There was a vendor who had a male and a female. We bought the male and travelled with it for three months and on the way it got so horny and lonely. We brought him back and to the San Salvador market, and when the vendor put him back into the cage with the female, the female slapped him as if she was saying “Where the f--- have you been”.
Do you call yourself a collector?
I am definitely not a collector. Wherever I went I scanned through the markets pretty quickly because I never have much time and I just bought what I like. There is a story I did for TV related to every object I bought.
Can you give me a few examples?
I bought the statue of the Mandarin priest (19th century) in Saigon in 1985.

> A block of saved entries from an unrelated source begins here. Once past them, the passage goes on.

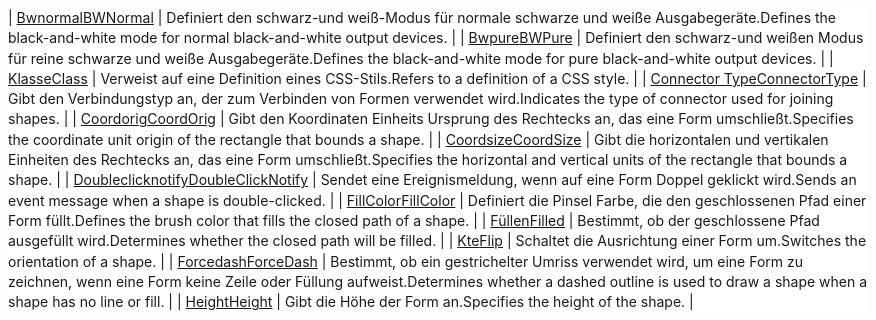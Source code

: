 | [<span data-ttu-id="48b4d-136">Bwnormal</span><span class="sxs-lookup"><span data-stu-id="48b4d-136">BWNormal</span></span>](msdn-online-vml-bwnormal-attribute.md)                                                 | <span data-ttu-id="48b4d-137">Definiert den schwarz-und weiß-Modus für normale schwarze und weiße Ausgabegeräte.</span><span class="sxs-lookup"><span data-stu-id="48b4d-137">Defines the black-and-white mode for normal black-and-white output devices.</span></span>                    |
| [<span data-ttu-id="48b4d-138">Bwpure</span><span class="sxs-lookup"><span data-stu-id="48b4d-138">BWPure</span></span>](msdn-online-vml-bwpure-attribute.md)                                                     | <span data-ttu-id="48b4d-139">Definiert den schwarz-und weißen Modus für reine schwarze und weiße Ausgabegeräte.</span><span class="sxs-lookup"><span data-stu-id="48b4d-139">Defines the black-and-white mode for pure black-and-white output devices.</span></span>                      |
| [<span data-ttu-id="48b4d-140">Klasse</span><span class="sxs-lookup"><span data-stu-id="48b4d-140">Class</span></span>](msdn-online-vml-class-attribute.md)                                                       | <span data-ttu-id="48b4d-141">Verweist auf eine Definition eines CSS-Stils.</span><span class="sxs-lookup"><span data-stu-id="48b4d-141">Refers to a definition of a CSS style.</span></span>                                                         |
| [<span data-ttu-id="48b4d-142">Connector Type</span><span class="sxs-lookup"><span data-stu-id="48b4d-142">ConnectorType</span></span>](msdn-online-vml-connectortype-attribute.md)                                       | <span data-ttu-id="48b4d-143">Gibt den Verbindungstyp an, der zum Verbinden von Formen verwendet wird.</span><span class="sxs-lookup"><span data-stu-id="48b4d-143">Indicates the type of connector used for joining shapes.</span></span>                                       |
| [<span data-ttu-id="48b4d-144">Coordorig</span><span class="sxs-lookup"><span data-stu-id="48b4d-144">CoordOrig</span></span>](msdn-online-vml-coordorigin-attribute.md)                                             | <span data-ttu-id="48b4d-145">Gibt den Koordinaten Einheits Ursprung des Rechtecks an, das eine Form umschließt.</span><span class="sxs-lookup"><span data-stu-id="48b4d-145">Specifies the coordinate unit origin of the rectangle that bounds a shape.</span></span>                     |
| [<span data-ttu-id="48b4d-146">Coordsize</span><span class="sxs-lookup"><span data-stu-id="48b4d-146">CoordSize</span></span>](msdn-online-vml-coordsize-attribute.md)                                               | <span data-ttu-id="48b4d-147">Gibt die horizontalen und vertikalen Einheiten des Rechtecks an, das eine Form umschließt.</span><span class="sxs-lookup"><span data-stu-id="48b4d-147">Specifies the horizontal and vertical units of the rectangle that bounds a shape.</span></span>              |
| [<span data-ttu-id="48b4d-148">Doubleclicknotify</span><span class="sxs-lookup"><span data-stu-id="48b4d-148">DoubleClickNotify</span></span>](msdn-online-vml-doubleclicknotify-attribute.md)                               | <span data-ttu-id="48b4d-149">Sendet eine Ereignismeldung, wenn auf eine Form Doppel geklickt wird.</span><span class="sxs-lookup"><span data-stu-id="48b4d-149">Sends an event message when a shape is double-clicked.</span></span>                                         |
| [<span data-ttu-id="48b4d-150">FillColor</span><span class="sxs-lookup"><span data-stu-id="48b4d-150">FillColor</span></span>](msdn-online-vml-fillcolor-attribute.md)                                               | <span data-ttu-id="48b4d-151">Definiert die Pinsel Farbe, die den geschlossenen Pfad einer Form füllt.</span><span class="sxs-lookup"><span data-stu-id="48b4d-151">Defines the brush color that fills the closed path of a shape.</span></span>                                 |
| [<span data-ttu-id="48b4d-152">Füllen</span><span class="sxs-lookup"><span data-stu-id="48b4d-152">Filled</span></span>](msdn-online-vml-filled-attribute.md)                                                     | <span data-ttu-id="48b4d-153">Bestimmt, ob der geschlossene Pfad ausgefüllt wird.</span><span class="sxs-lookup"><span data-stu-id="48b4d-153">Determines whether the closed path will be filled.</span></span>                                             |
| [<span data-ttu-id="48b4d-154">Kte</span><span class="sxs-lookup"><span data-stu-id="48b4d-154">Flip</span></span>](msdn-online-vml-flip-attribute.md)                                                         | <span data-ttu-id="48b4d-155">Schaltet die Ausrichtung einer Form um.</span><span class="sxs-lookup"><span data-stu-id="48b4d-155">Switches the orientation of a shape.</span></span>                                                           |
| [<span data-ttu-id="48b4d-156">Forcedash</span><span class="sxs-lookup"><span data-stu-id="48b4d-156">ForceDash</span></span>](msdn-online-vml-forcedash-attribute.md)                                               | <span data-ttu-id="48b4d-157">Bestimmt, ob ein gestrichelter Umriss verwendet wird, um eine Form zu zeichnen, wenn eine Form keine Zeile oder Füllung aufweist.</span><span class="sxs-lookup"><span data-stu-id="48b4d-157">Determines whether a dashed outline is used to draw a shape when a shape has no line or fill.</span></span>  |
| [<span data-ttu-id="48b4d-158">Height</span><span class="sxs-lookup"><span data-stu-id="48b4d-158">Height</span></span>](msdn-online-vml-height-attribute.md)                                                     | <span data-ttu-id="48b4d-159">Gibt die Höhe der Form an.</span><span class="sxs-lookup"><span data-stu-id="48b4d-159">Specifies the height of the shape.</span></span>                                                             |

I was there because of the 10th anniversary of the liberation of Saigon. From Macau I got the Chinese cigarette ads on silk (1920s) in 1989. That was when Macau returned to the People’s Republic of China.
In 1992 I found the silk carpets (19th century, Mongolia) in Ulan Bator.
I was covering how people were tearing down a Stalin statue.
Do you have a favourite object; one you wouldn’t sell?
[He picks up a figurine fixed on a wooden foundation. It resembles the mythological winged horse Pegasus]
This was fixed on the car bonnet of a Hamilcar, a handmade French car from 1936. There are only 10 left in the world
I found that in Jalan Surabaya in Indonesia back in 1975.